The newly collected sample, the size of a piece of chalk, is safely hidden in the storage compartment of the Perseverance rover, as announced by NASA on Friday, March 31st in an article (ref.). It was extracted from a rock that could plausibly host evidence of ancient microbial life on Mars, said members of the mission team.

Perseverance’s Mission

Perseverance, the size of a car, has been collecting samples and searching for signs of life on Mars. Since landing inside the Jezero crater of the Red Planet in February 2021, rover has explored various terrains as planned in the scientific campaigns. Its latest mission has brought the six-wheeled robot to the top of the ancient delta of the Jezero river.
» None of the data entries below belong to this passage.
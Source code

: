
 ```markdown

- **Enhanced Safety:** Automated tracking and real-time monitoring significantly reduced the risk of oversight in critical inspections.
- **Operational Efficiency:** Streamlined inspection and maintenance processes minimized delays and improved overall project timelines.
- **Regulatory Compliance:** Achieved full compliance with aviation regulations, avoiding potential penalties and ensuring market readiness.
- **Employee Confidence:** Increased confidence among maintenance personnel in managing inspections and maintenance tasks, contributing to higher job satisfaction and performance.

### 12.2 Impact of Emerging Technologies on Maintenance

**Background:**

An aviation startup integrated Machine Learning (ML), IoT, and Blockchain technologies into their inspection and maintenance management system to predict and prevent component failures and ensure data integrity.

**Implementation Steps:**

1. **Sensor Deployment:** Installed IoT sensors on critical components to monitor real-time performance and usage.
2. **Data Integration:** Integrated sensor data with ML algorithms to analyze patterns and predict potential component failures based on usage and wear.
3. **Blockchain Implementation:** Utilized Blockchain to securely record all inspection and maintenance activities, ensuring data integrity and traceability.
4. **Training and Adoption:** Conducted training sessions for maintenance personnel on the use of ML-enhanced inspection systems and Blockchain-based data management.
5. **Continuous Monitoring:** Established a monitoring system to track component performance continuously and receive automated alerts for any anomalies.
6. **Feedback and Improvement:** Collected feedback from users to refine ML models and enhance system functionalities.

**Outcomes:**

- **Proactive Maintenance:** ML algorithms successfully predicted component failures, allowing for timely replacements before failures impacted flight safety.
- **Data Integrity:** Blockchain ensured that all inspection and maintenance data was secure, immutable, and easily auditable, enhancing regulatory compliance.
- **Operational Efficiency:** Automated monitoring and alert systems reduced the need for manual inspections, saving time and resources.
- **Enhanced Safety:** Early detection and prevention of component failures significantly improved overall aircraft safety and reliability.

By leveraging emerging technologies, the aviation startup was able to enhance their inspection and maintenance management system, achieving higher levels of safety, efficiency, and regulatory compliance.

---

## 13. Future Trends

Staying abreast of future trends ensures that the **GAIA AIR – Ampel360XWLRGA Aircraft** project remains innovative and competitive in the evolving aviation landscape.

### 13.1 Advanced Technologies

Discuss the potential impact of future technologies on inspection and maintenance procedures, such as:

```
On March 30th, Perseverance’s 749th Martian day on the Red Planet, the rover used the drill at the end of its 2-meter-long robotic arm to make a hole in a rock nicknamed “Berea”. Within 30 minutes, the rover had a cylindrical fragment of Martian rock stored in one of its 43 titanium sample tubes. To date, the rover has collected 19 of the planned 38 samples (ref.), 16 of which have been collected by drilling Martian rocks.

Scientists believe that the recently sampled Berea rock may have formed when an ancient river transported its constituent elements, various sediments and minerals that make up the rock, downstream of Jezero outside the crater.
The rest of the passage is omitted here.